**Records for this exercise**
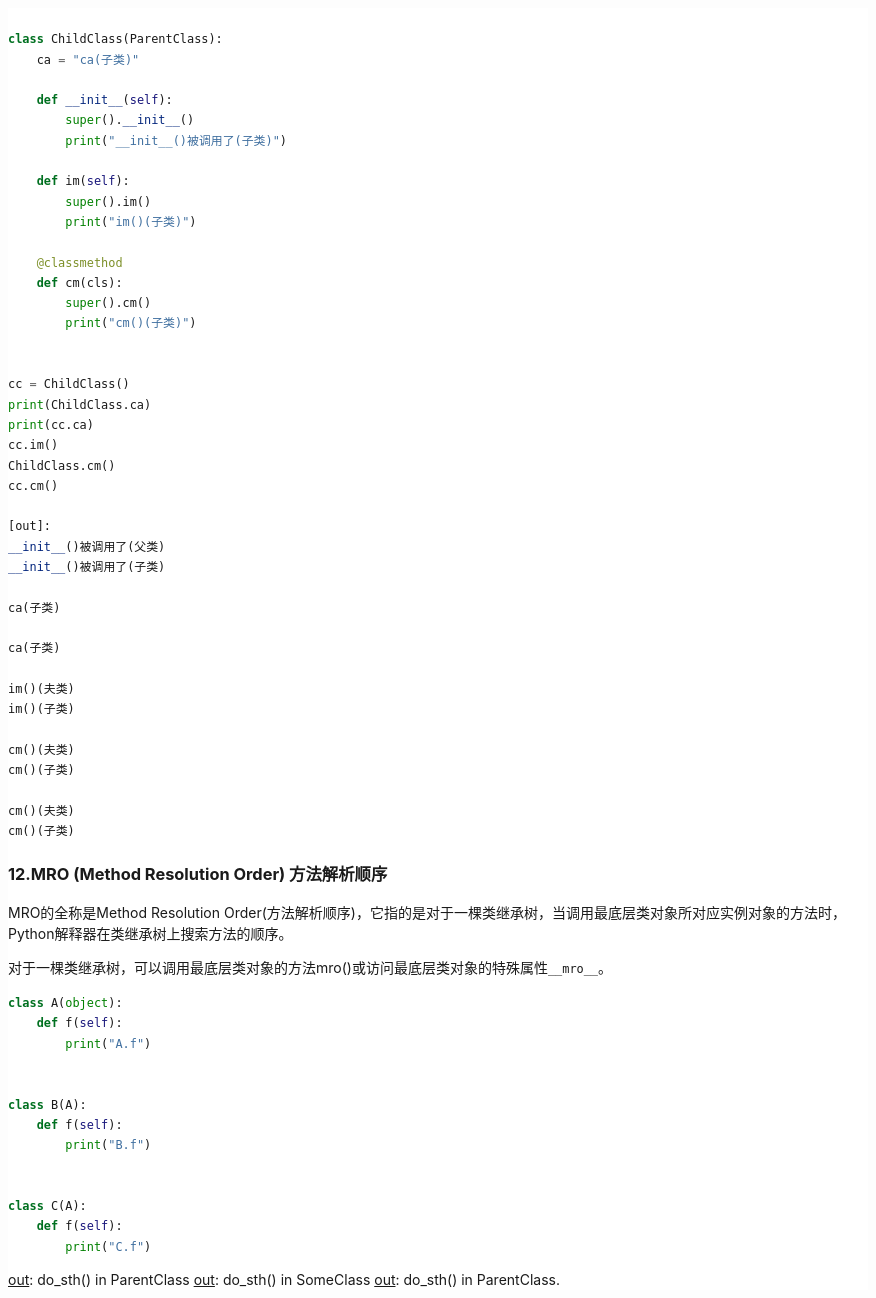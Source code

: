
 ```python

class ChildClass(ParentClass):
    ca = "ca(子类)"
	
	def __init__(self):
	    super().__init__()
	    print("__init__()被调用了(子类)")
		
	def im(self):
	    super().im()
	    print("im()(子类)")
	
	@classmethod
	def cm(cls):
	    super().cm()
	    print("cm()(子类)")


cc = ChildClass()
print(ChildClass.ca)
print(cc.ca)
cc.im()
ChildClass.cm()
cc.cm()

[out]:
__init__()被调用了(父类)
__init__()被调用了(子类)

ca(子类)

ca(子类)

im()(夫类)
im()(子类)

cm()(夫类)
cm()(子类)

cm()(夫类)
cm()(子类)
```

### 12.MRO (Method Resolution Order) 方法解析顺序   

MRO的全称是Method Resolution Order(方法解析顺序)，它指的是对于一棵类继承树，当调用最底层类对象所对应实例对象的方法时，Python解释器在类继承树上搜索方法的顺序。  

对于一棵类继承树，可以调用最底层类对象的方法mro()或访问最底层类对象的特殊属性`__mro__`。  

```python
class A(object):
    def f(self):
	    print("A.f")


class B(A):
    def f(self):
	    print("B.f")


class C(A):
    def f(self):
	    print("C.f")

```

[out]: 90
[out]: 88
[out]: 吃饭
[out]: D.f
[out]: B.f
[out]: C.f
[out]: A.f
[out]: C.f
[out]: A.f
[out]: B.f
[out]: B.f
[out]: do_sth() in ParentClass
[out]: do_sth() in SomeClass
[out]: do_sth() in ParentClass.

**Task description**
Copy every line of the data that holds the string "Order".

**Answer section**
### 12.MRO (Method Resolution Order) 方法解析顺序   
MRO的全称是Method Resolution Order(方法解析顺序)，它指的是对于一棵类继承树，当调用最底层类对象所对应实例对象的方法时，Python解释器在类继承树上搜索方法的顺序。  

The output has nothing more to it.